Problem statement: Reproduce each line of the entries that carries "oder".

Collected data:
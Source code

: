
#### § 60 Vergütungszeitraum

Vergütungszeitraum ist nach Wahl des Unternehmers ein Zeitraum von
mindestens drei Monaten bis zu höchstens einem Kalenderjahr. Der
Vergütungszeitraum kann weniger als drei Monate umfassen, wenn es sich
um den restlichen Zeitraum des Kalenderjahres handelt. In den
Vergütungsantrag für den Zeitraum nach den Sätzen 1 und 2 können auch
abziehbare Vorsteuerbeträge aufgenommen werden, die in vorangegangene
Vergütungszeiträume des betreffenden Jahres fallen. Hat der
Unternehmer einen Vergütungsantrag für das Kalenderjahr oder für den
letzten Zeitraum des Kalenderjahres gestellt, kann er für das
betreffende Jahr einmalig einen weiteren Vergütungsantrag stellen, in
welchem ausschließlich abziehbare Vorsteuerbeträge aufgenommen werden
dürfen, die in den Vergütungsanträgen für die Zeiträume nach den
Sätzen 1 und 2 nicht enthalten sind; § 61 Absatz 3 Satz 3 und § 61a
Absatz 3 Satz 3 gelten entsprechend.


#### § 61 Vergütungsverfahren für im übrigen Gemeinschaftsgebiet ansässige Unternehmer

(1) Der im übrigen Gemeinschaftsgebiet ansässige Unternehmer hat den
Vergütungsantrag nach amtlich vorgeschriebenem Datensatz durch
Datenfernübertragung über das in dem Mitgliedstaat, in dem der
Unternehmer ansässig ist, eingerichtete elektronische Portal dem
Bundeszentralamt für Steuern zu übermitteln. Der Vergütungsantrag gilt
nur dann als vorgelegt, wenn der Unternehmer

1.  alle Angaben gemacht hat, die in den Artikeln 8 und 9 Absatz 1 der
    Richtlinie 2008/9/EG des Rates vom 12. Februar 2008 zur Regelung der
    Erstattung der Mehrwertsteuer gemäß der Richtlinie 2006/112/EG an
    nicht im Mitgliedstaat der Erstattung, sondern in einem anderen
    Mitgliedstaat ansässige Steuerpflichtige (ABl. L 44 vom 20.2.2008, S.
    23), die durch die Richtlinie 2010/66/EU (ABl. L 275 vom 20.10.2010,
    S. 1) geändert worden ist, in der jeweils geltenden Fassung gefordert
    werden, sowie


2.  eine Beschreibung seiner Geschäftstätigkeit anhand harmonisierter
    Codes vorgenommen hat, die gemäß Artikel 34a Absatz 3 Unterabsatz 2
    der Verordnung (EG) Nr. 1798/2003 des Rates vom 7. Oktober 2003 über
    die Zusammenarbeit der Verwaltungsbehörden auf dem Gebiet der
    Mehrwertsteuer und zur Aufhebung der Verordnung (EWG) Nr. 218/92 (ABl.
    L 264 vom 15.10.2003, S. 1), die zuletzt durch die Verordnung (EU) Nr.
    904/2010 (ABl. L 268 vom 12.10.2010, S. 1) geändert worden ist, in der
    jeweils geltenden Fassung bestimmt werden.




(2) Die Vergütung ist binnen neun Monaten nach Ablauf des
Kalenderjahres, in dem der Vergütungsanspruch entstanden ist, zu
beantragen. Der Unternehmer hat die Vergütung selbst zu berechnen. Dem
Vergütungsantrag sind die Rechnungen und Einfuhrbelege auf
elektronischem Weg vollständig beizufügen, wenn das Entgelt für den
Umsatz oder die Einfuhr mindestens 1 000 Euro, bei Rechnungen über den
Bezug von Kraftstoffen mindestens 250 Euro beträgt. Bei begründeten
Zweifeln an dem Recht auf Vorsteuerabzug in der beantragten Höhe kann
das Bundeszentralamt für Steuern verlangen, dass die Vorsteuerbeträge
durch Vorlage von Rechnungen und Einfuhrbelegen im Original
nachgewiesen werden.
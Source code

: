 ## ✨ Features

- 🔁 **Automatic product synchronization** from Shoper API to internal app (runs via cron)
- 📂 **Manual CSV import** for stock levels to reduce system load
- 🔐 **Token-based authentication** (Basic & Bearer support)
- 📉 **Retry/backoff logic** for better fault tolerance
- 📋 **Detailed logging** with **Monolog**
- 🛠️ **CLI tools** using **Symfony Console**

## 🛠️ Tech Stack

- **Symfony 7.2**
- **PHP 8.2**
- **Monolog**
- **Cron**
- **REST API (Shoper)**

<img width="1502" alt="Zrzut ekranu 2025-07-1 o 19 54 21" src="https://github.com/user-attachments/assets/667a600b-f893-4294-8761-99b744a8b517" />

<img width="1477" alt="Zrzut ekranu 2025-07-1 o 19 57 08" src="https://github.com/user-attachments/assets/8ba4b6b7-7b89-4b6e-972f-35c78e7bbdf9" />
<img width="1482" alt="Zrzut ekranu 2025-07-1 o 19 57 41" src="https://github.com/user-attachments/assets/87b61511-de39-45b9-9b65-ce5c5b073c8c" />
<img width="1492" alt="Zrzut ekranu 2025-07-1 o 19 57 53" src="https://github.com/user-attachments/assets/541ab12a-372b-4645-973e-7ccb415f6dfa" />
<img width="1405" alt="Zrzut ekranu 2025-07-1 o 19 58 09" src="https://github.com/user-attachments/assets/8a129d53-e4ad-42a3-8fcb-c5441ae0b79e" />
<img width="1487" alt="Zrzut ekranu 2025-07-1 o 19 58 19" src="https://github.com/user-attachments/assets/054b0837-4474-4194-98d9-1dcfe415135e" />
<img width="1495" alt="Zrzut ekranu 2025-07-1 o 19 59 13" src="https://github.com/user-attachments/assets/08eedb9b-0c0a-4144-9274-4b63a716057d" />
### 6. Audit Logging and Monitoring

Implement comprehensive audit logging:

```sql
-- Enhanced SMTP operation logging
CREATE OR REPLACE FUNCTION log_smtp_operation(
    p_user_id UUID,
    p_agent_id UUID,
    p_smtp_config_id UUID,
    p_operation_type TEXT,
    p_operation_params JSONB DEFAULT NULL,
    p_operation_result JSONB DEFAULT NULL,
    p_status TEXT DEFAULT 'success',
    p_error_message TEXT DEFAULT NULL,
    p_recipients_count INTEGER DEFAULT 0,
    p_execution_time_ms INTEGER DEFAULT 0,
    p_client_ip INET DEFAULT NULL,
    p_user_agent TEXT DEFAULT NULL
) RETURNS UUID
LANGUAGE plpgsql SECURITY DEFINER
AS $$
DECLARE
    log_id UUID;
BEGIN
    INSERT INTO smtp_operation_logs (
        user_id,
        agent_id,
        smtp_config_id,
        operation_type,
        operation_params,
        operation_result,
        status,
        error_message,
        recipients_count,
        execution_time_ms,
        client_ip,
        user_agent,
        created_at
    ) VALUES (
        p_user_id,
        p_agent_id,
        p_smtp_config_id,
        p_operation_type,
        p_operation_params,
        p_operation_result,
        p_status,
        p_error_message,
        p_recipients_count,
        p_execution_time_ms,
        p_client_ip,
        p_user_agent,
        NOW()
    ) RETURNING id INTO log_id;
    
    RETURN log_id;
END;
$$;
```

Exercise answer:
Unternehmer einen Vergütungsantrag für das Kalenderjahr oder für den
Umsatz oder die Einfuhr mindestens 1 000 Euro, bei Rechnungen über den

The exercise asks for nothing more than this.